Родители пришли поздно после театра. Анна Фёдоровна была очень взбудоражена спектаклем. Такая игра актёров, такие шикарные костюмы! Пожалуй, это самое лучшее зрелище, которое она видела за последние годы. Таточка должна обязательно пойти на этот спектакль. Ей так хотелось поделиться впечатлениями с дочерью, но она уже спала, видимо утомилась за день, даже книга лежала около неё на кровати, свет не выключен, так и заснула…
22 июня началось рано. Соседи сверху почему бегали по квартире и кричали, что совсем не похоже на них. Павел Иванович посмотрел на часы. Циферблат показывал шесть пятнадцать.
– Какая наглость! Выходной день, единственный выходной, хотя бы час ещё дали поспать! И так голова гудит! Аннушка, давай пить кофе! – Он вышел в гостиную, увидел жену за книгой. Анна Фёдоровна не любила долго спать, и даже в выходной день любила посидеть с чашечкой кофе в тишине, почитать, посчитать расходы, распланировать недельный бюджет. – Я видимо вчера зря выпил коньячку в театре. Такой туман в голове, как будто весь вечер куролесил.
– Паша, ты так рано. Ну да, в таком шуме не поспать особо. А я так зачиталась, и даже не обратила внимание, что там у них происходит?

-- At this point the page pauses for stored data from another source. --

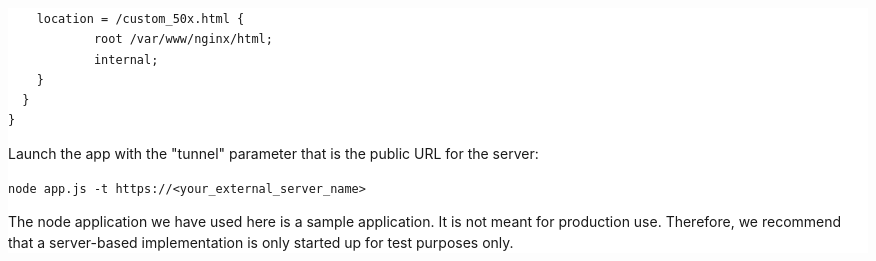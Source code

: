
 ```
    location = /custom_50x.html {
            root /var/www/nginx/html;
            internal;
    }
  }
}
```

Launch the app with the "tunnel" parameter that is the public URL for the server:

```
node app.js -t https://<your_external_server_name>
```

The node application we have used here is a sample application. It is not meant for production use. 
Therefore, we recommend that a server-based implementation is only started up for test purposes only. 

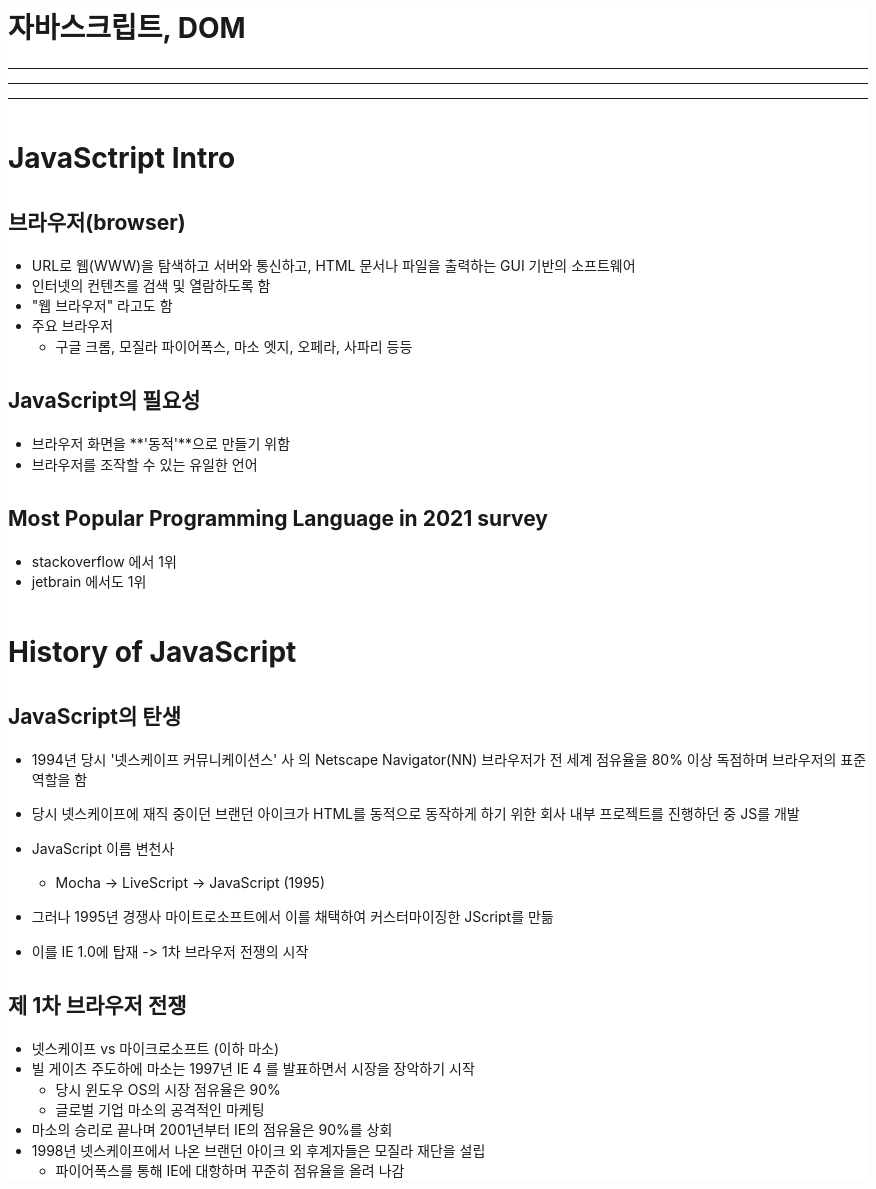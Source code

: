 # 자바스크립트, DOM

---

---

---

# JavaSctript Intro

## 브라우저(browser)

- URL로 웹(WWW)을 탐색하고 서버와 통신하고, HTML 문서나 파일을 출력하는 GUI 기반의 소프트웨어
- 인터넷의 컨텐츠를 검색 및 열람하도록 함
- "웹 브라우저" 라고도 함
- 주요 브라우저
  - 구글 크롬, 모질라 파이어폭스, 마소 엣지, 오페라, 사파리 등등



## JavaScript의 필요성

- 브라우저 화면을 **'동적'**으로 만들기 위함
- 브라우저를 조작할 수 있는 유일한 언어



## Most Popular Programming Language in 2021 survey

- stackoverflow 에서 1위
- jetbrain 에서도 1위



# History of JavaScript

## JavaScript의 탄생

- 1994년 당시 '넷스케이프 커뮤니케이션스' 사 의 Netscape Navigator(NN) 브라우저가 전 세계 점유율을 80% 이상 독점하며 브라우저의 표준 역할을 함
- 당시 넷스케이프에 재직 중이던 브랜던 아이크가 HTML를 동적으로 동작하게 하기 위한 회사 내부 프로젝트를 진행하던 중 JS를 개발
- JavaScript 이름 변천사
  - Mocha -> LiveScript -> JavaScript (1995)

- 그러나 1995년 경쟁사 마이트로소프트에서 이를 채택하여 커스터마이징한 JScript를 만듦
- 이를 IE 1.0에 탑재 -> 1차 브라우저 전쟁의 시작



## 제 1차 브라우저 전쟁

- 넷스케이프 vs 마이크로소프트 (이하 마소)
- 빌 게이츠 주도하에 마소는 1997년 IE 4 를 발표하면서 시장을 장악하기 시작
  - 당시 윈도우 OS의 시장 점유율은 90%
  - 글로벌 기업 마소의 공격적인 마케팅
- 마소의 승리로 끝나며 2001년부터 IE의 점유율은 90%를 상회
- 1998년 넷스케이프에서 나온 브랜던 아이크 외 후계자들은 모질라 재단을 설립
  - 파이어폭스를 통해 IE에 대항하며 꾸준히 점유율을 올려 나감
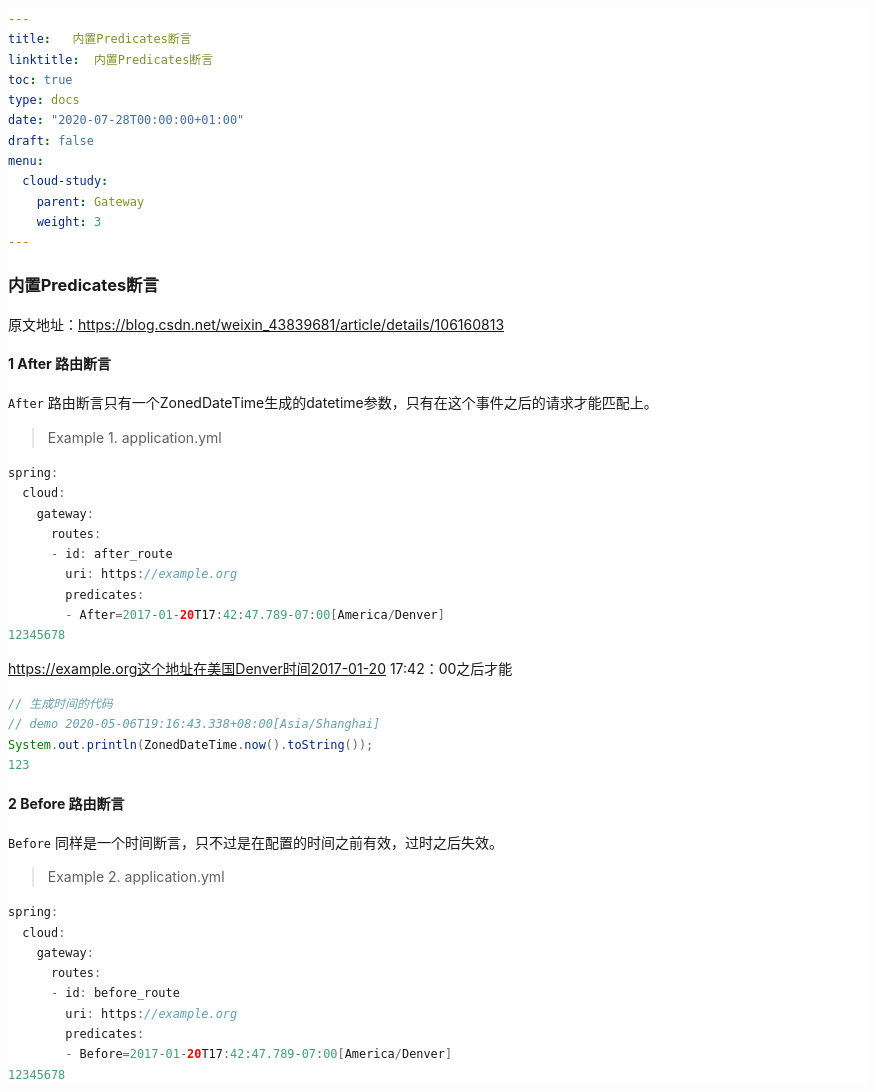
 ```yaml
---
title:   内置Predicates断言
linktitle:  内置Predicates断言
toc: true
type: docs
date: "2020-07-28T00:00:00+01:00"
draft: false
menu:
  cloud-study:
    parent: Gateway
    weight: 3
---
```

###  内置Predicates断言

原文地址：https://blog.csdn.net/weixin_43839681/article/details/106160813

#### 1 After 路由断言

`After` 路由断言只有一个ZonedDateTime生成的datetime参数，只有在这个事件之后的请求才能匹配上。

> Example 1. application.yml

```java
spring:
  cloud:
    gateway:
      routes:
      - id: after_route
        uri: https://example.org
        predicates:
        - After=2017-01-20T17:42:47.789-07:00[America/Denver]
12345678
```

https://example.org这个地址在美国Denver时间2017-01-20 17:42：00之后才能

```java
// 生成时间的代码
// demo 2020-05-06T19:16:43.338+08:00[Asia/Shanghai]
System.out.println(ZonedDateTime.now().toString());
123
```

#### 2 Before 路由断言

`Before` 同样是一个时间断言，只不过是在配置的时间之前有效，过时之后失效。

> Example 2. application.yml

```java
spring:
  cloud:
    gateway:
      routes:
      - id: before_route
        uri: https://example.org
        predicates:
        - Before=2017-01-20T17:42:47.789-07:00[America/Denver]
12345678
```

Над ними жила семья военных. Ольга Владимировна была врачом в военном госпитале, а муж Александр Борисович генерал-майор технических служб. Обычно они рано уходили на работу, но в воскресенье у всех был выходной, разве что могли вызвать в экстренном случае. Наверное, и сегодня произошло что-то… Но почему так шумно?
– Может подняться к ним?
– Давай Аннушка выпью кофе, немного взбодрюсь и поднимусь.
Анна Фёдоровна всегда сохраняла спокойствие, но сейчас почему-то стало тревожно. Она пошла заваривать мужу кофе, поразмыслила немного о соседях, но решила, что не стоит паниковать, вряд ли что-то серьёзное.
Пока она была на кухне, в квартире сверху стихло. Затем хлопнула входная дверь и послышались быстрые шаги по лестнице. Тишина.
– Наверное на службу вызвали. Ты давно с ними общался?
– Да на днях вечером встречал Ольгу, она с работы шла, как всегда, уставшая. Но мы только поздоровались… – Аннушка, слышишь кто-то стучит? Пойду открою.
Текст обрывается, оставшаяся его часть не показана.